Lockdown was the final nail in the coffin for London. As I wrote in 2024, even Soho wasn’t safe from the fun police: yes, Soho, once the life and soul of London, now a shadow of its old self. It was once a part of town that actually felt like one imagined London would feel when one was a provincial child. Now, it’s inhabited by do-gooders who think even something as pleasurable and practical as dining under the stars is problematic; as the Guardian reported: ‘In Soho, the centre of London’s nightlife, residents say alfresco dining and drinking has disrupted access and created intolerable noise.
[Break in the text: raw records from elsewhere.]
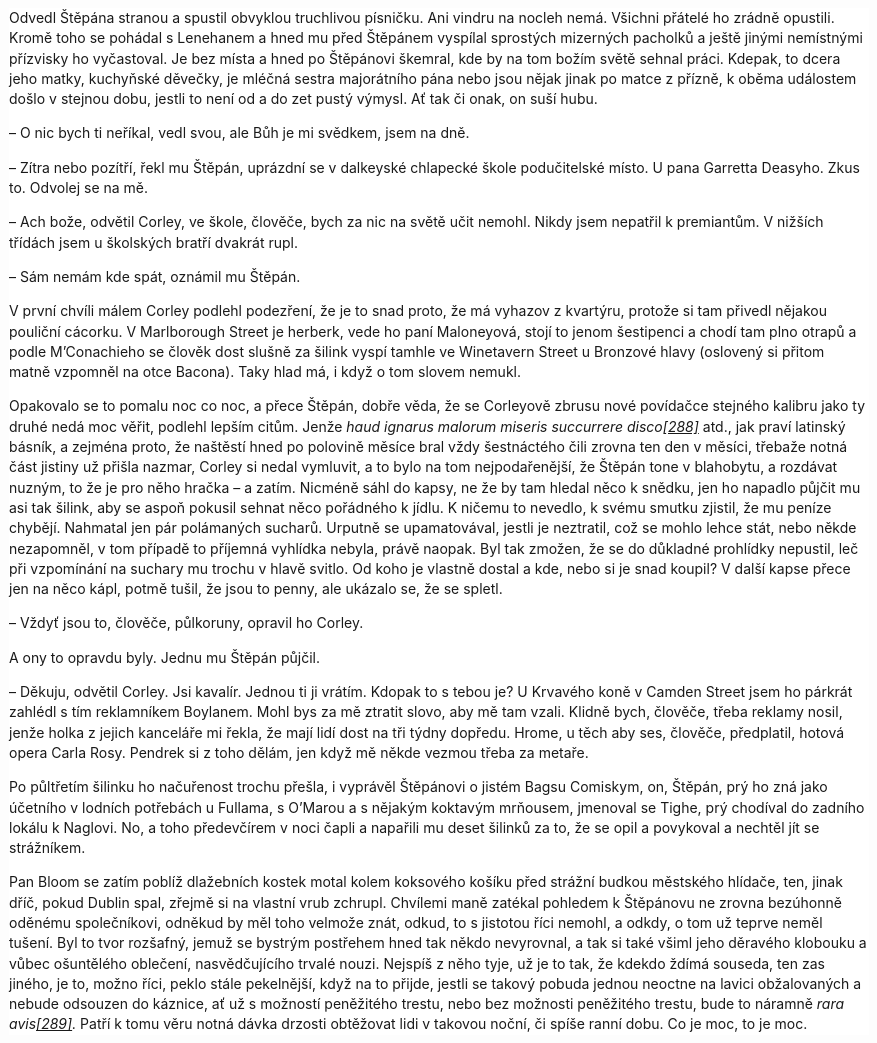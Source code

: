 Odvedl Štěpána stranou a spustil obvyklou truchlivou písničku. Ani vindru na nocleh nemá. Všichni přátelé ho zrádně opustili. Kromě toho se pohádal s Lenehanem a hned mu před Štěpánem vyspílal sprostých mizerných pacholků a ještě jinými nemístnými přízvisky ho vyčastoval. Je bez místa a hned po Štěpánovi škemral, kde by na tom božím světě sehnal práci. Kdepak, to dcera jeho matky, kuchyňské děvečky, je mléčná sestra majorátního pána nebo jsou nějak jinak po matce z přízně, k oběma událostem došlo v stejnou dobu, jestli to není od a do zet pustý výmysl. Ať tak či onak, on suší hubu.

– O nic bych ti neříkal, vedl svou, ale Bůh je mi svědkem, jsem na dně.

– Zítra nebo pozítří, řekl mu Štěpán, uprázdní se v dalkeyské chlapecké škole podučitelské místo. U pana Garretta Deasyho. Zkus to. Odvolej se na mě.

– Ach bože, odvětil Corley, ve škole, člověče, bych za nic na světě učit nemohl. Nikdy jsem nepatřil k premiantům. V nižších třídách jsem u školských bratří dvakrát rupl.

– Sám nemám kde spát, oznámil mu Štěpán.

V první chvíli málem Corley podlehl podezření, že je to snad proto, že má vyhazov z kvartýru, protože si tam přivedl nějakou pouliční cácorku. V Marlborough Street je herberk, vede ho paní Maloneyová, stojí to jenom šestipenci a chodí tam plno otrapů a podle M’Conachieho se člověk dost slušně za šilink vyspí tamhle ve Winetavern Street u Bronzové hlavy (oslovený si přitom matně vzpomněl na otce Bacona). Taky hlad má, i když o tom slovem nemukl.

Opakovalo se to pomalu noc co noc, a přece Štěpán, dobře věda, že se Corleyově zbrusu nové povídačce stejného kalibru jako ty druhé nedá moc věřit, podlehl lepším citům. Jenže _haud ignarus malorum miseris succurrere disco_[_\[288\]_](./resources/undefined) atd., jak praví latinský básník, a zejména proto, že naštěstí hned po polovině měsíce bral vždy šestnáctého čili zrovna ten den v měsíci, třebaže notná část jistiny už přišla nazmar, Corley si nedal vymluvit, a to bylo na tom nejpodařenější, že Štěpán tone v blahobytu, a rozdávat nuzným, to že je pro něho hračka – a zatím. Nicméně sáhl do kapsy, ne že by tam hledal něco k snědku, jen ho napadlo půjčit mu asi tak šilink, aby se aspoň pokusil sehnat něco pořádného k jídlu. K ničemu to nevedlo, k svému smutku zjistil, že mu peníze chybějí. Nahmatal jen pár polámaných sucharů. Urputně se upamatovával, jestli je neztratil, což se mohlo lehce stát, nebo někde nezapomněl, v tom případě to příjemná vyhlídka nebyla, právě naopak. Byl tak zmožen, že se do důkladné prohlídky nepustil, leč při vzpomínání na suchary mu trochu v hlavě svitlo. Od koho je vlastně dostal a kde, nebo si je snad koupil? V další kapse přece jen na něco kápl, potmě tušil, že jsou to penny, ale ukázalo se, že se spletl.

– Vždyť jsou to, člověče, půlkoruny, opravil ho Corley.

A ony to opravdu byly. Jednu mu Štěpán půjčil.

– Děkuju, odvětil Corley. Jsi kavalír. Jednou ti ji vrátím. Kdopak to s tebou je? U Krvavého koně v Camden Street jsem ho párkrát zahlédl s tím reklamníkem Boylanem. Mohl bys za mě ztratit slovo, aby mě tam vzali. Klidně bych, člověče, třeba reklamy nosil, jenže holka z jejich kanceláře mi řekla, že mají lidí dost na tři týdny dopředu. Hrome, u těch aby ses, člověče, předplatil, hotová opera Carla Rosy. Pendrek si z toho dělám, jen když mě někde vezmou třeba za metaře.

Po půltřetím šilinku ho načuřenost trochu přešla, i vyprávěl Štěpánovi o jistém Bagsu Comiskym, on, Štěpán, prý ho zná jako účetního v lodních potřebách u Fullama, s O’Marou a s nějakým koktavým mrňousem, jmenoval se Tighe, prý chodíval do zadního lokálu k Naglovi. No, a toho předevčírem v noci čapli a napařili mu deset šilinků za to, že se opil a povykoval a nechtěl jít se strážníkem.

Pan Bloom se zatím poblíž dlažebních kostek motal kolem koksového košíku před strážní budkou městského hlídače, ten, jinak dříč, pokud Dublin spal, zřejmě si na vlastní vrub zchrupl. Chvílemi maně zatékal pohledem k Štěpánovu ne zrovna bezúhonně oděnému společníkovi, odněkud by měl toho velmože znát, odkud, to s jistotou říci nemohl, a odkdy, o tom už teprve neměl tušení. Byl to tvor rozšafný, jemuž se bystrým postřehem hned tak někdo nevyrovnal, a tak si také všiml jeho děravého klobouku a vůbec ošuntělého oblečení, nasvědčujícího trvalé nouzi. Nejspíš z něho tyje, už je to tak, že kdekdo ždímá souseda, ten zas jiného, je to, možno říci, peklo stále pekelnější, když na to přijde, jestli se takový pobuda jednou neoctne na lavici obžalovaných a nebude odsouzen do káznice, ať už s možností peněžitého trestu, nebo bez možnosti peněžitého trestu, bude to náramně _rara avis_[_\[289\]_](./resources/undefined)_._ Patří k tomu věru notná dávka drzosti obtěžovat lidi v takovou noční, či spíše ranní dobu. Co je moc, to je moc.
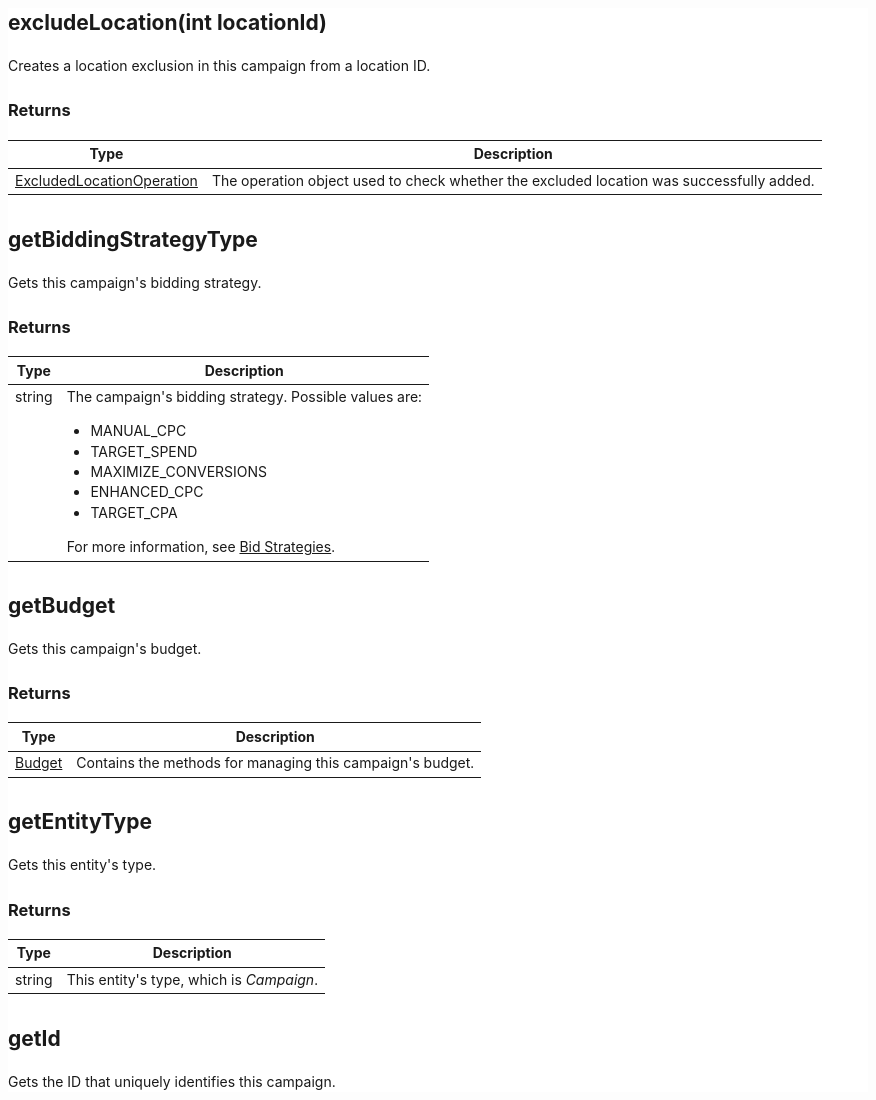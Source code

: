 
## <a name="excludelocation-int-locationid"></a>excludeLocation(int locationId)

Creates a location exclusion in this campaign from a location ID. 

### Returns

|Type|Description|
|-|-
[ExcludedLocationOperation](./ExcludedLocationOperation.md)|The operation object used to check whether the excluded location was successfully added.


## <a name="getbiddingstrategytype"></a>getBiddingStrategyType
Gets this campaign's bidding strategy. 

### Returns
|Type|Description|
|-|-
string|The campaign's bidding strategy. Possible values are:<br /><ul><li>MANUAL\_CPC</li><li>TARGET\_SPEND</li><li>MAXIMIZE\_CONVERSIONS</li><li>ENHANCED\_CPC</li><li>TARGET\_CPA</li></ul>For more information, see [Bid Strategies](../concepts/bid-strategies.md).


## <a name="getbudget"></a>getBudget
Gets this campaign's budget.

### Returns
|Type|Description|
|-|-
[Budget](Budget.md)|Contains the methods for managing this campaign's budget.


## <a name="getentitytype"></a>getEntityType
Gets this entity's type.

### Returns
|Type|Description|
|-|-
string|This entity's type, which is *Campaign*.


## <a name="getid"></a>getId
Gets the ID that uniquely identifies this campaign.
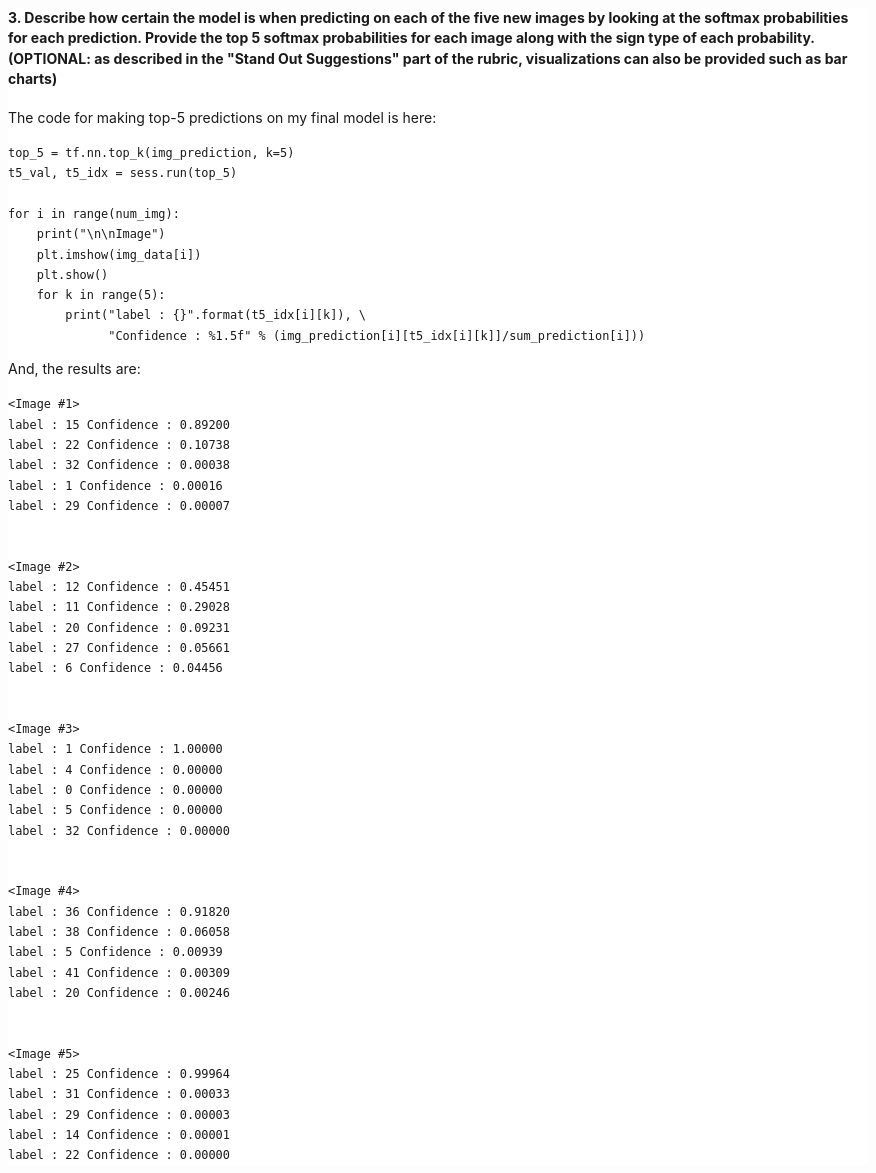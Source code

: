 #### 3. Describe how certain the model is when predicting on each of the five new images by looking at the softmax probabilities for each prediction. Provide the top 5 softmax probabilities for each image along with the sign type of each probability. (OPTIONAL: as described in the "Stand Out Suggestions" part of the rubric, visualizations can also be provided such as bar charts)

The code for making top-5 predictions on my final model is here:


    top_5 = tf.nn.top_k(img_prediction, k=5)
    t5_val, t5_idx = sess.run(top_5)

    for i in range(num_img):
        print("\n\nImage")
        plt.imshow(img_data[i])
        plt.show()
        for k in range(5):
            print("label : {}".format(t5_idx[i][k]), \
                  "Confidence : %1.5f" % (img_prediction[i][t5_idx[i][k]]/sum_prediction[i]))

And, the results are:

    <Image #1>
    label : 15 Confidence : 0.89200
    label : 22 Confidence : 0.10738
    label : 32 Confidence : 0.00038
    label : 1 Confidence : 0.00016
    label : 29 Confidence : 0.00007


    <Image #2>
    label : 12 Confidence : 0.45451
    label : 11 Confidence : 0.29028
    label : 20 Confidence : 0.09231
    label : 27 Confidence : 0.05661
    label : 6 Confidence : 0.04456


    <Image #3>
    label : 1 Confidence : 1.00000
    label : 4 Confidence : 0.00000
    label : 0 Confidence : 0.00000
    label : 5 Confidence : 0.00000
    label : 32 Confidence : 0.00000


    <Image #4>
    label : 36 Confidence : 0.91820
    label : 38 Confidence : 0.06058
    label : 5 Confidence : 0.00939
    label : 41 Confidence : 0.00309
    label : 20 Confidence : 0.00246


    <Image #5>
    label : 25 Confidence : 0.99964
    label : 31 Confidence : 0.00033
    label : 29 Confidence : 0.00003
    label : 14 Confidence : 0.00001
    label : 22 Confidence : 0.00000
People who have lived there for decades are considering leaving, according to the Soho Society.’ Off they trot, then, preferably to a place which has not been synonymous with noisy fun across three centuries.
My friend, even as she attempts to move back, knows that the thrill is gone, and only relatively exciting compared to the dreariness of the countryside; ‘It was just past midnight and the sex shops were all shut,’ she told me. ‘I couldn’t find a lap-dancing club or a peep-show – even Sunset Strip has turned into a karaoke bar.’
London is still wild, but not in the great way it used to be (‘deviating from the intended path’ – Merriam-Webster). Rather, it fits other, more sinister definitions – ‘Uncontrolled/Disturbed: Lacking control, marked by confusion, or going beyond usual limits (e.g., wild rage). ‘Not civilised or socialised’).
So with ‘Sir’ Sadiq presiding over the managed decline of this once-great city, you couldn’t pay me to go back there – not even if you bought me back my old three-bedroomed flat in Bloomsbury and handed it to me on a plate.